*ABOUT THIS TASK*. A verbatim transcript of the data that follows, free of images, is the expected result.

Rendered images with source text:
--*--

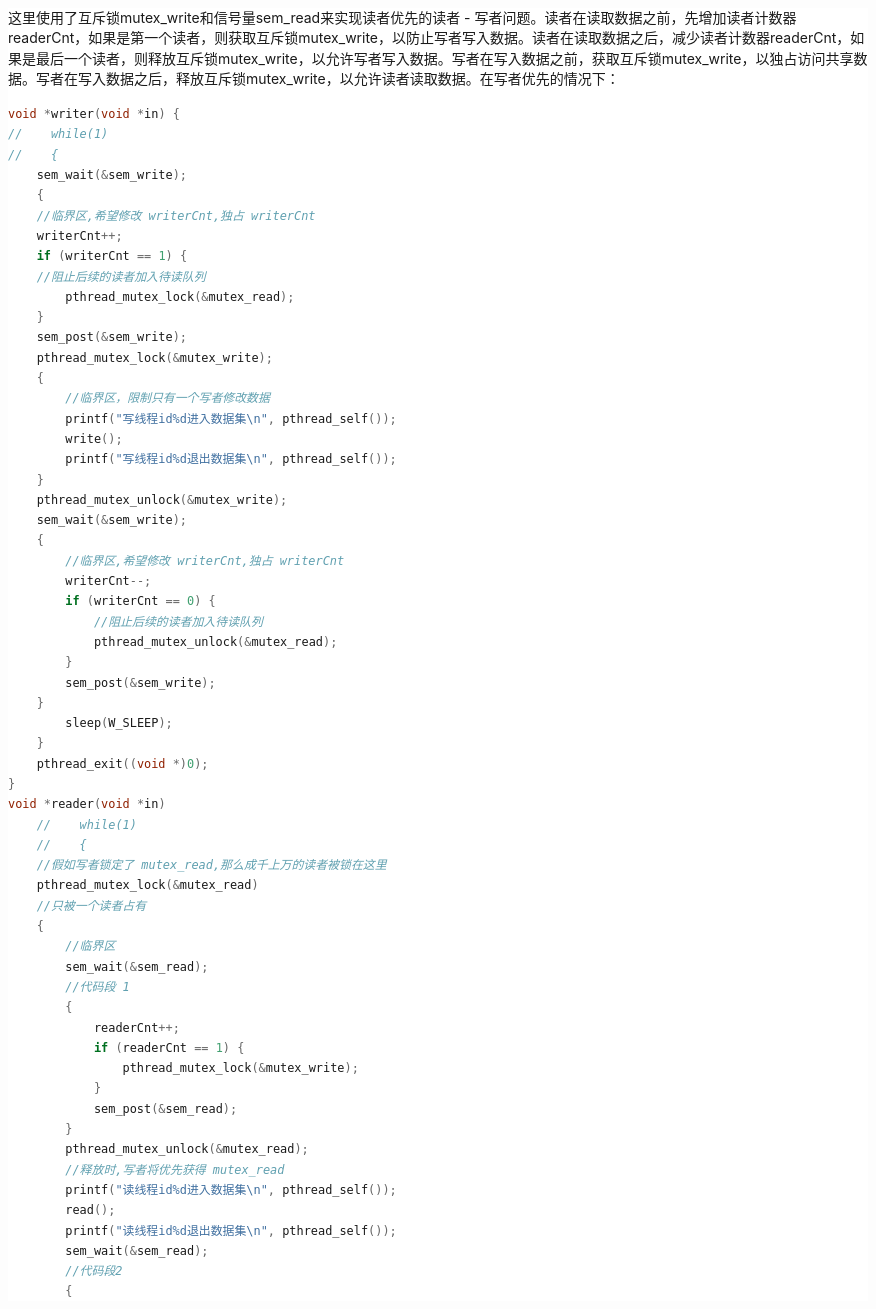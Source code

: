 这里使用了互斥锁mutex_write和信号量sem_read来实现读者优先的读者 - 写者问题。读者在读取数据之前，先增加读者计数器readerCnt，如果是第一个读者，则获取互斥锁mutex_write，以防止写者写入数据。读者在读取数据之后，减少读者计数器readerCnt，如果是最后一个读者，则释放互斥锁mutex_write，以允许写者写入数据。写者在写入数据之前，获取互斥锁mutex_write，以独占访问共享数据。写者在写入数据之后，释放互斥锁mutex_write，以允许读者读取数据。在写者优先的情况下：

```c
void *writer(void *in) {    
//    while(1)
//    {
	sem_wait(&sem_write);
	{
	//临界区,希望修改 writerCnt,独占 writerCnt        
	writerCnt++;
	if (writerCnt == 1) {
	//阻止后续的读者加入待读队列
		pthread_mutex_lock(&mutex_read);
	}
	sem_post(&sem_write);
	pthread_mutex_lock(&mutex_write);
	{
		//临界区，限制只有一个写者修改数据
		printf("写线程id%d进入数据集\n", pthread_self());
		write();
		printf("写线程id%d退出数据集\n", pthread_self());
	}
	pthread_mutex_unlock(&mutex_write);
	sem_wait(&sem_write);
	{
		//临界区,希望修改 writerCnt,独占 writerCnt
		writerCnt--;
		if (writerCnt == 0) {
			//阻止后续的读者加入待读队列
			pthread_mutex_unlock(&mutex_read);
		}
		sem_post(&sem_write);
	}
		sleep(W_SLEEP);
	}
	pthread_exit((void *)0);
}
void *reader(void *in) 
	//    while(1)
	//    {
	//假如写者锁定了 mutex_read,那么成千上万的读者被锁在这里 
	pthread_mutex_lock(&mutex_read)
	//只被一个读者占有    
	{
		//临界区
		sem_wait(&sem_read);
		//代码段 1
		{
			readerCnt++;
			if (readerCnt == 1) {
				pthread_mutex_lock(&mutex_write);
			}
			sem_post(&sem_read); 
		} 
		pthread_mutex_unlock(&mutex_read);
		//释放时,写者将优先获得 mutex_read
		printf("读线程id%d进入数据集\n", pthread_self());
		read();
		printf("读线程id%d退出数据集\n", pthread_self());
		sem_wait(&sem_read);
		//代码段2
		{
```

--*--

*SOLUTION TO THIS PROBLEM*.
Source code

: 这里使用了互斥锁mutex_write和信号量sem_read来实现读者优先的读者 - 写者问题。读者在读取数据之前，先增加读者计数器readerCnt，如果是第一个读者，则获取互斥锁mutex_write，以防止写者写入数据。读者在读取数据之后，减少读者计数器readerCnt，如果是最后一个读者，则释放互斥锁mutex_write，以允许写者写入数据。写者在写入数据之前，获取互斥锁mutex_write，以独占访问共享数据。写者在写入数据之后，释放互斥锁mutex_write，以允许读者读取数据。在写者优先的情况下：

```c
void *writer(void *in) {    
//    while(1)
//    {
	sem_wait(&sem_write);
	{
	//临界区,希望修改 writerCnt,独占 writerCnt        
	writerCnt++;
	if (writerCnt == 1) {
	//阻止后续的读者加入待读队列
		pthread_mutex_lock(&mutex_read);
	}
	sem_post(&sem_write);
	pthread_mutex_lock(&mutex_write);
	{
		//临界区，限制只有一个写者修改数据
		printf("写线程id%d进入数据集\n", pthread_self());
		write();
		printf("写线程id%d退出数据集\n", pthread_self());
	}
	pthread_mutex_unlock(&mutex_write);
	sem_wait(&sem_write);
	{
		//临界区,希望修改 writerCnt,独占 writerCnt
		writerCnt--;
		if (writerCnt == 0) {
			//阻止后续的读者加入待读队列
			pthread_mutex_unlock(&mutex_read);
		}
		sem_post(&sem_write);
	}
		sleep(W_SLEEP);
	}
	pthread_exit((void *)0);
}
void *reader(void *in) 
	//    while(1)
	//    {
	//假如写者锁定了 mutex_read,那么成千上万的读者被锁在这里 
	pthread_mutex_lock(&mutex_read)
	//只被一个读者占有    
	{
		//临界区
		sem_wait(&sem_read);
		//代码段 1
		{
			readerCnt++;
			if (readerCnt == 1) {
				pthread_mutex_lock(&mutex_write);
			}
			sem_post(&sem_read); 
		} 
		pthread_mutex_unlock(&mutex_read);
		//释放时,写者将优先获得 mutex_read
		printf("读线程id%d进入数据集\n", pthread_self());
		read();
		printf("读线程id%d退出数据集\n", pthread_self());
		sem_wait(&sem_read);
		//代码段2
		{
```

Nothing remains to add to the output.